Tatsächlich kenne ich Kimonyo kaum. Ich habe ganze sieben Tage mit ihm verbracht. Berechtigt mich das, seine von einem Gericht erkannte Schuld zu ignorieren? Stelle ich persönliche Sympathien über meine Urteilskraft? Vor drei Jahren brauchte ich auf einer Ruanda-Reise einen Fahrer. Ich wollte nach Nyamata – an einen Ort, an dem der Schrecken des ruandischen Genozids vom Frühjahr 1994 bewahrt wird. Tausende wurden in der örtlichen Kirche ermordet, niemand kann dort heute mehr beten. Höchstens aus Entsetzen darüber, was geschehen ist.

André Kimonyo arbeitete 2008 für eine deutsche Investment-Gesellschaft, die ihn mir „borgte“. Für einen, der „von den Hügeln“ komme wie er, in einem ärmlichen Dorf aufgewachsen und der einzige aus seiner Familie sei, der die Schule beendete, habe er es weit gebracht, meinte er selbst.

André hatte große, offene Augen, eine bescheidene Art und eine natürliche Freundlichkeit. Schnell waren wir vertraut, auf jene Art, die entsteht, wenn man das Gefühl hat, sich schon lange zu kennen. Wir sprachen über Erziehung, Werte und darüber, wie Kinder zu schnell groß werden. Ob er oft in sein Heimatdorf zurückkehre, wollte ich von ihm wissen, und er antwortete mir: Selten. Man neide ihm unter den Seinen das jetzige Leben. Die anderen im Dorf seien ohne Perspektiven.

Ein gläserner Sarg

Damals, auf jener Reise, lernte ich viel über Gacaca, jene traditionelle Rechtsprechung, die Ruanda wiedereingeführt hatte, um die Scharen von Völkermördern anklagen zu können. André und ich besuchten eine Verhandlung, er dolmetschte, berichtete, erklärte. Es gehe nicht nur um angemessene Strafe, sondern auch darum, wie die Menschen wieder gemeinsam leben könnten, meinte er. Deshalb könnten geständige Täter, die zur Aufklärung von Verbrechen beitragen und zu 1994 verscharrten Leichen führen würden, mit Strafmilderung rechnen.
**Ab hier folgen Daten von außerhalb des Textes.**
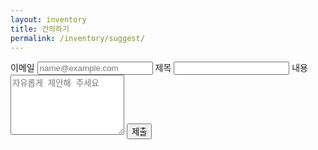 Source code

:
 ```yaml
---
layout: inventory
title: 건의하기
permalink: /inventory/suggest/
---
```


<form id="suggest-form" action="https://formspree.io/f/your-id" method="POST" class="auth-form" onsubmit="return true;">
  <label>이메일
    <input type="email" name="email" required placeholder="name@example.com">
  </label>
  <input type="hidden" name="uid" value="">
  <label>제목
    <input type="text" name="subject" required>
  </label>
  <label>내용
    <textarea name="message" rows="6" required placeholder="자유롭게 제안해 주세요"></textarea>
  </label>
  <button class="btn btn--alt-gradient" type="submit">제출</button>
</form>

<script>
(function(){
  function fill(user){
    try{
      var f = document.getElementById('suggest-form');
      if(!f) return;
      if(user && user.email){ f.elements.email.value = user.email; }
      if(user && user.uid){ f.elements.uid.value = user.uid; }
    }catch(_e){}
  }
  fill(AuthBridge && AuthBridge.currentUser && AuthBridge.currentUser());
  AuthBridge && AuthBridge.onChange && AuthBridge.onChange(fill);
})();
</script>
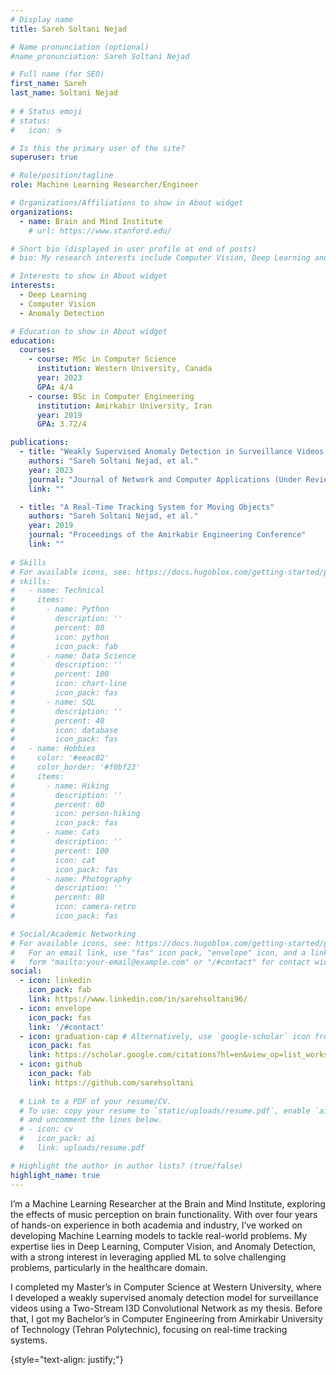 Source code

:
 ```yaml
---
# Display name
title: Sareh Soltani Nejad

# Name pronunciation (optional)
#name_pronunciation: Sareh Soltani Nejad

# Full name (for SEO)
first_name: Sareh
last_name: Soltani Nejad
 
# # Status emoji
# status:
#   icon: ☕️

# Is this the primary user of the site?
superuser: true

# Role/position/tagline
role: Machine Learning Researcher/Engineer

# Organizations/Affiliations to show in About widget
organizations:
  - name: Brain and Mind Institute
    # url: https://www.stanford.edu/

# Short bio (displayed in user profile at end of posts)
# bio: My research interests include Computer Vision, Deep Learning and 

# Interests to show in About widget
interests:
  - Deep Learning
  - Computer Vision
  - Anomaly Detection

# Education to show in About widget
education:
  courses:
    - course: MSc in Computer Science 
      institution: Western University, Canada
      year: 2023
      GPA: 4/4
    - course: BSc in Computer Engineering 
      institution: Amirkabir University, Iran
      year: 2019
      GPA: 3.72/4

publications:
  - title: "Weakly Supervised Anomaly Detection in Surveillance Videos Using Two-Stream I3D Convolutional Networks"
    authors: "Sareh Soltani Nejad, et al."
    year: 2023
    journal: "Journal of Network and Computer Applications (Under Review)"
    link: ""

  - title: "A Real-Time Tracking System for Moving Objects"
    authors: "Sareh Soltani Nejad, et al."
    year: 2019
    journal: "Proceedings of the Amirkabir Engineering Conference"
    link: ""
    
# Skills
# For available icons, see: https://docs.hugoblox.com/getting-started/page-builder/#icons
# skills:
#   - name: Technical
#     items:
#       - name: Python
#         description: ''
#         percent: 80
#         icon: python
#         icon_pack: fab
#       - name: Data Science
#         description: ''
#         percent: 100
#         icon: chart-line
#         icon_pack: fas
#       - name: SQL
#         description: ''
#         percent: 40
#         icon: database
#         icon_pack: fas
#   - name: Hobbies
#     color: '#eeac02'
#     color_border: '#f0bf23'
#     items:
#       - name: Hiking
#         description: ''
#         percent: 60
#         icon: person-hiking
#         icon_pack: fas
#       - name: Cats
#         description: ''
#         percent: 100
#         icon: cat
#         icon_pack: fas
#       - name: Photography
#         description: ''
#         percent: 80
#         icon: camera-retro
#         icon_pack: fas

# Social/Academic Networking
# For available icons, see: https://docs.hugoblox.com/getting-started/page-builder/#icons
#   For an email link, use "fas" icon pack, "envelope" icon, and a link in the
#   form "mailto:your-email@example.com" or "/#contact" for contact widget.
social:
  - icon: linkedin
    icon_pack: fab
    link: https://www.linkedin.com/in/sarehsoltani96/
  - icon: envelope
    icon_pack: fas
    link: '/#contact'
  - icon: graduation-cap # Alternatively, use `google-scholar` icon from `ai` icon pack
    icon_pack: fas
    link: https://scholar.google.com/citations?hl=en&view_op=list_works&gmla=AILGF5XyvffjxreJL-z57TzbPwparXdCxlsbWFi5abkW9Yp52xCUlNhNQ-_U8wk9pdb9zP4qjz663sZwXCPfxSzQjzO6&user=iOOIJmT98aUC
  - icon: github
    icon_pack: fab
    link: https://github.com/sarehsoltani
 
  # Link to a PDF of your resume/CV.
  # To use: copy your resume to `static/uploads/resume.pdf`, enable `ai` icons in `params.yaml`,
  # and uncomment the lines below.
  # - icon: cv
  #   icon_pack: ai
  #   link: uploads/resume.pdf

# Highlight the author in author lists? (true/false)
highlight_name: true
---
```

I’m a Machine Learning Researcher at the Brain and Mind Institute, exploring the effects of music perception on brain functionality. With over four years of hands-on experience in both academia and industry, I’ve worked on developing Machine Learning models to tackle real-world problems. My expertise lies in Deep Learning, Computer Vision, and Anomaly Detection, with a strong interest in leveraging applied ML to solve challenging problems, particularly in the healthcare domain.

I completed my Master’s in Computer Science at Western University, where I developed a weakly supervised anomaly detection model for surveillance videos using a Two-Stream I3D Convolutional Network as my thesis. Before that, I got my Bachelor’s in Computer Engineering from Amirkabir University of Technology (Tehran Polytechnic), focusing on real-time tracking systems.


{style="text-align: justify;"}
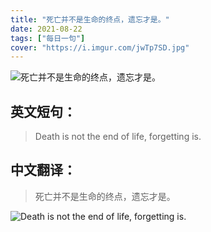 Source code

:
 ```yaml
---
title: "死亡并不是生命的终点，遗忘才是。"
date: 2021-08-22
tags: ["每日一句"]
cover: "https://i.imgur.com/jwTp7SD.jpg"
---
```


![死亡并不是生命的终点，遗忘才是。](https://i.imgur.com/nwTs7hf.jpg)

## 英文短句：
> Death is not the end of life, forgetting is.

<!--more-->

## 中文翻译：
> 死亡并不是生命的终点，遗忘才是。

![Death is not the end of life, forgetting is.](https://i.imgur.com/tp9kPHj.jpg)

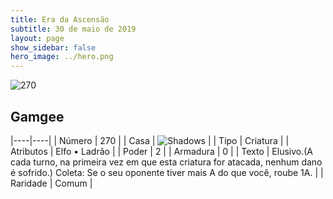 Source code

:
 ```yaml
---
title: Era da Ascensão
subtitle: 30 de maio de 2019
layout: page
show_sidebar: false
hero_image: ../hero.png
---
```


![270](https://cdn.keyforgegame.com/media/card_front/pt/435_270_8MHGRVXCW924_pt.png)

## Gamgee

|----|----|
| Número | 270 |
| Casa | ![Shadows](https://archonarcana.com/images/thumb/e/ee/Shadows.png/22px-Shadows.png "Sombras") |
| Tipo | Criatura |
| Atributos | Elfo • Ladrão |
| Poder | 2 |
| Armadura | 0 |
| Texto | Elusivo.(A cada turno, na primeira vez em que esta criatura for atacada, nenhum dano é sofrido.) Coleta: Se o seu oponente tiver mais A do que você, roube 1A. |
| Raridade | Comum |
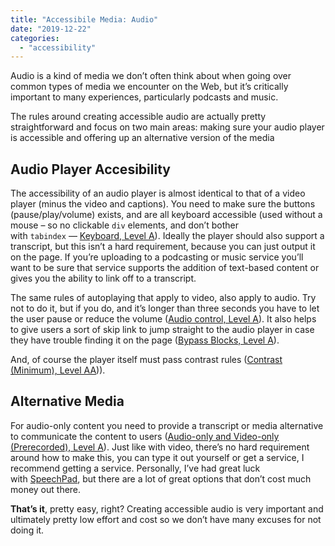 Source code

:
 ```yaml
---
title: "Accessibile Media: Audio"
date: "2019-12-22"
categories: 
  - "accessibility"
---
```


Audio is a kind of media we don’t often think about when going over common types of media we encounter on the Web, but it’s critically important to many experiences, particularly podcasts and music.

The rules around creating accessible audio are actually pretty straightforward and focus on two main areas: making sure your audio player is accessible and offering up an alternative version of the media

## Audio Player Accesibility

The accessibility of an audio player is almost identical to that of a video player (minus the video and captions). You need to make sure the buttons (pause/play/volume) exists, and are all keyboard accessible (used without a mouse – so no clickable `div` elements, and don’t bother with `tabindex` — [Keyboard, Level A](https://www.w3.org/WAI/WCAG21/quickref/?showtechniques=121#keyboard)). Ideally the player should also support a transcript, but this isn’t a hard requirement, because you can just output it on the page. If you’re uploading to a podcasting or music service you’ll want to be sure that service supports the addition of text-based content or gives you the ability to link off to a transcript.

The same rules of autoplaying that apply to video, also apply to audio. Try not to do it, but if you do, and it’s longer than three seconds you have to let the user pause or reduce the volume ([Audio control, Level A](https://www.w3.org/WAI/WCAG21/quickref/?showtechniques=121#audio-control)). It also helps to give users a sort of skip link to jump straight to the audio player in case they have trouble finding it on the page ([Bypass Blocks, Level A](https://www.w3.org/WAI/WCAG21/quickref/#bypass-blocks)).

And, of course the player itself must pass contrast rules ([Contrast (Minimum), Level AA](https://www.w3.org/WAI/WCAG21/quickref/?showtechniques=121#contrast-minimum))).

## Alternative Media

For audio-only content you need to provide a transcript or media alternative to communicate the content to users ([Audio-only and Video-only (Prerecorded), Level A](https://www.w3.org/WAI/WCAG21/quickref/#audio-only-and-video-only-prerecorded)). Just like with video, there’s no hard requirement around how to make this, you can type it out yourself or get a service, I recommend getting a service. Personally, I’ve had great luck with [SpeechPad](https://www.speechpad.com/), but there are a lot of great options that don’t cost much money out there.

**That’s it**, pretty easy, right? Creating accessible audio is very important and ultimately pretty low effort and cost so we don’t have many excuses for not doing it.
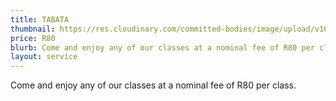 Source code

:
 ```yaml
---
title: TABATA
thumbnail: https://res.cloudinary.com/committed-bodies/image/upload/v1642662057/services/Take-back-Your_Life-Gallery5.png
price: R80
blurb: Come and enjoy any of our classes at a nominal fee of R80 per class.
layout: service
---
```

Come and enjoy any of our classes at a nominal fee of R80 per class. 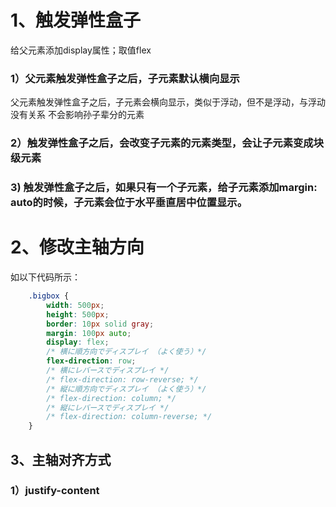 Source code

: # 1、触发弹性盒子
给父元素添加display属性；取值flex
### 1）父元素触发弹性盒子之后，子元素默认横向显示
父元素触发弹性盒子之后，子元素会横向显示，类似于浮动，但不是浮动，与浮动没有关系
不会影响孙子辈分的元素
### 2）触发弹性盒子之后，会改变子元素的元素类型，会让子元素变成块级元素
### 3) 触发弹性盒子之后，如果只有一个子元素，给子元素添加margin: auto的时候，子元素会位于水平垂直居中位置显示。
# 2、修改主轴方向
如以下代码所示：
```css
	.bigbox {
		width: 500px;
		height: 500px;
		border: 10px solid gray;
		margin: 100px auto;
		display: flex;
		/* 横に順方向でディスプレイ （よく使う）*/
		flex-direction: row;
		/* 横にレバースでディスプレイ */
		/* flex-direction: row-reverse; */
		/* 縦に順方向でディスプレイ （よく使う）*/
		/* flex-direction: column; */
		/* 縦にレバースでディスプレイ */
		/* flex-direction: column-reverse; */
	}
```
## 3、主轴对齐方式
### 1）justify-content
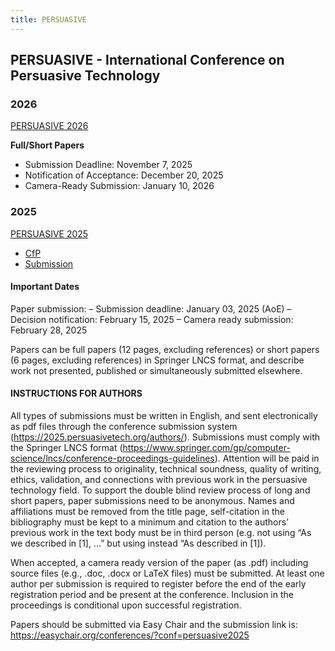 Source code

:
 ```yaml
---
title: PERSUASIVE
---
```


## PERSUASIVE - International Conference on Persuasive Technology

### 2026

[PERSUASIVE 2026](https://2026.persuasivetech.org/)

**Full/Short Papers**
- Submission Deadline: November 7, 2025
- Notification of Acceptance: December 20, 2025
- Camera-Ready Submission: January 10, 2026

### 2025

[PERSUASIVE 2025](https://2025.persuasivetech.org/)

- [CfP](https://2025.persuasivetech.org/call-for-papers/)
- [Submission](https://2025.persuasivetech.org/submission/)

#### Important Dates

Paper submission:
– Submission deadline: January 03, 2025 (AoE)
– Decision notification: February 15, 2025
– Camera ready submission: February 28, 2025

Papers can be full papers (12 pages, excluding references) or short papers (6 pages, excluding references) in Springer LNCS format, and describe work not presented, published or simultaneously submitted elsewhere.

#### INSTRUCTIONS FOR AUTHORS

All types of submissions must be written in English, and sent electronically as pdf files through the conference submission system (https://2025.persuasivetech.org/authors/). Submissions must comply with the Springer LNCS format (https://www.springer.com/gp/computer-science/lncs/conference-proceedings-guidelines). Attention will be paid in the reviewing process to originality, technical soundness, quality of writing, ethics, validation, and connections with previous work in the persuasive technology field. To support the double blind review process of long and short papers, paper submissions need to be anonymous. Names and affiliations must be removed from the title page, self-citation in the bibliography must be kept to a minimum and citation to the authors’ previous work in the text body must be in third person (e.g. not using “As we described in [1], …” but using instead “As <Author Name> described in [1]).

When accepted, a camera ready version of the paper (as .pdf) including source files (e.g., .doc, .docx or LaTeX files) must be submitted. At least one author per submission is required to register before the end of the early registration period and be present at the conference. Inclusion in the proceedings is conditional upon successful registration.

Papers should be submitted via Easy Chair and the submission link is: https://easychair.org/conferences/?conf=persuasive2025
Was sagen mir diese Erläuterungen? Eigentlich müsste ich schreiben: Ich kenne André Kimonyo kaum. Ich bin nie in seinem Haus gewesen, ich habe nie an seinem Tisch gegessen. Aber ich kenne ihn. Man kennt einen Menschen, wenn man gemeinsam an einem gläsernen Sarg steht, in dem eine Frau liegt. So war es in der Gruft der Kirche von Nyamata. All die anderen Toten dort waren nur noch Gebeine, aufgereiht in Regalen oder unter einer großen weißen Marmorplatte begraben. Warum gibt es für diese eine Frau einen Sarg? Kimonyo: „Sie starb, weil man ihr einen Stock durch die Vagina rammte; sie liegt hier stellvertretend für alle, deren Leiden maßlos war.“ Das Entsetzen in meinen Augen spiegelte sich in seinen. Später nahmen wir das Gästebuch. „Möge Gott verzeihen“, schrieb André.

„Wem soll er das verzeihen?“, fragte ich ihn. „Euch Hutu?“ – Nein, uns Menschen, die wir zu so etwas fähig sind.“

Danach ist er mit mir kreuz und quer durch das Land gefahren. „Schau mal, wie schön. Das ist Ruanda.“ Er hat meinen Notizblock gehalten, wenn ich mit der Kamera zu tun hatte, er hat aufgesammelt, was ich mit meinem ewig wirren Kopf liegen ließ. Manchmal haben wir einfach nur gescherzt und hielten zusammen Picknick, irgendwo unterwegs. Er brachte mir ein paar Worte Kinyarwanda bei und sein kehliges Amakuru? (Wie geht es dir?) hatte ich noch lange im Ohr.

Die Mutter bat darum

Ich wusste von den Vorwürfen gegen ihn. Ich habe lange gebraucht, bis ich alles verstand. Zu kompliziert sind die Verwebungen und Verstrickungen, die es in einem ruandischen Dorf und in einer ruandischen Familie geben kann.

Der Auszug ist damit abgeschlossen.